** Dataset records follows **
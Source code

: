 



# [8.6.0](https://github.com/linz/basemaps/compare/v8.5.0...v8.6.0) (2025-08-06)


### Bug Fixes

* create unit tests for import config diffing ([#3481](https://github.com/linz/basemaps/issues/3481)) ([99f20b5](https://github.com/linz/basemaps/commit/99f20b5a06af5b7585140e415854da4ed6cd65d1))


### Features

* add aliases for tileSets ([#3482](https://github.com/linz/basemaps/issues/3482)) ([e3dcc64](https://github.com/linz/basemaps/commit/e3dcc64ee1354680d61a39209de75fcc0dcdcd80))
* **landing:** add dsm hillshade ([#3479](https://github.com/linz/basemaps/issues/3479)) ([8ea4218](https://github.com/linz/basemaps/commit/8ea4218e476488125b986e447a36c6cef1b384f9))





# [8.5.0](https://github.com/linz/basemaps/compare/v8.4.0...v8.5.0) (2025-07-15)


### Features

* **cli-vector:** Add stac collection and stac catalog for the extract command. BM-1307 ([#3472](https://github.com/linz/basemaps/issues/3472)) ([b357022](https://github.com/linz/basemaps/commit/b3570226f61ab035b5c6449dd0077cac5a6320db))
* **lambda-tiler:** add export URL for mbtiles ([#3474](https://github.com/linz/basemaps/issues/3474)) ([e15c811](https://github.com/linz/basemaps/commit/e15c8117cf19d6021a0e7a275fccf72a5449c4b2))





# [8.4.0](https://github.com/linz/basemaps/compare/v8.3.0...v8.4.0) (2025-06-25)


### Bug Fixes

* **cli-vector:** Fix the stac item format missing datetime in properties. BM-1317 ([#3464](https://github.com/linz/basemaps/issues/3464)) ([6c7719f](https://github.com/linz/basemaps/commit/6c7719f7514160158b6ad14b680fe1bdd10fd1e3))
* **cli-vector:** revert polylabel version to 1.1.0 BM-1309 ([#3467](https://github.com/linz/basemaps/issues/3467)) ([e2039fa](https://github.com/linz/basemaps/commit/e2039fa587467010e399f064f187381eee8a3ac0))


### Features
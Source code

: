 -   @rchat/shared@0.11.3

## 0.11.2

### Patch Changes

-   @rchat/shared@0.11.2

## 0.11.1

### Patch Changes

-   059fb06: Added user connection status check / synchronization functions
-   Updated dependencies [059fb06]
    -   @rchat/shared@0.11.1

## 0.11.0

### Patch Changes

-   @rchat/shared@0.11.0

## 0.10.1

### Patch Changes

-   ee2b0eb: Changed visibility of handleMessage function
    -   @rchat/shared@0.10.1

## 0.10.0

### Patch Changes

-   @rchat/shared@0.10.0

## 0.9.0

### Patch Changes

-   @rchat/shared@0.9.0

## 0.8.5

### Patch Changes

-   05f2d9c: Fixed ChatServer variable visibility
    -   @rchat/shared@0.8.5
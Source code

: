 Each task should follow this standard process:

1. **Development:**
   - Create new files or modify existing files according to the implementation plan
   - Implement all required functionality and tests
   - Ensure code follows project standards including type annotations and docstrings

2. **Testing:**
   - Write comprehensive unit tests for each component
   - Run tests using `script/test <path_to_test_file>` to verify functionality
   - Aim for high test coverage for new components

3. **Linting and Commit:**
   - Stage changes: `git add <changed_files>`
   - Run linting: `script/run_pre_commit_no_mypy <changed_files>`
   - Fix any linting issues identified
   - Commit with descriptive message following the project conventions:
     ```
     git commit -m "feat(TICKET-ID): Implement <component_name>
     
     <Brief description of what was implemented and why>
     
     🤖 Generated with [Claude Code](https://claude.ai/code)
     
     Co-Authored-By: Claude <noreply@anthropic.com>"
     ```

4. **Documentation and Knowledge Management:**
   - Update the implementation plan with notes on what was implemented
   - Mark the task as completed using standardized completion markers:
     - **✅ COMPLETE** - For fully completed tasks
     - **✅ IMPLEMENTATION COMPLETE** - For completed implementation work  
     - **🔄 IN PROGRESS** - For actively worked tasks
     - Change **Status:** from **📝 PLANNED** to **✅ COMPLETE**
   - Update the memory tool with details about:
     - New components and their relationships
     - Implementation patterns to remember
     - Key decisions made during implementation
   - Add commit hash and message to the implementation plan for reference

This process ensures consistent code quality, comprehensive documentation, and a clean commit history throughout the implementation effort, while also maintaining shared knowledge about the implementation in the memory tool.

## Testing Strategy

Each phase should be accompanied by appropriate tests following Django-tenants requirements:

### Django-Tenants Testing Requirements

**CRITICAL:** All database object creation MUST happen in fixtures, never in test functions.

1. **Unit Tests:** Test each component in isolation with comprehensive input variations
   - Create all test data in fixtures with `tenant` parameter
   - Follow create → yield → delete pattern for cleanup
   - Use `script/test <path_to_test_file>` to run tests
** End of Dataset records **
Repeat word for word the lines above that run from the line containing "- Key decisions" through the line containing "- Add commit", both ends included, and nothing else.

Written answer.
     - Key decisions made during implementation
   - Add commit hash and message to the implementation plan for reference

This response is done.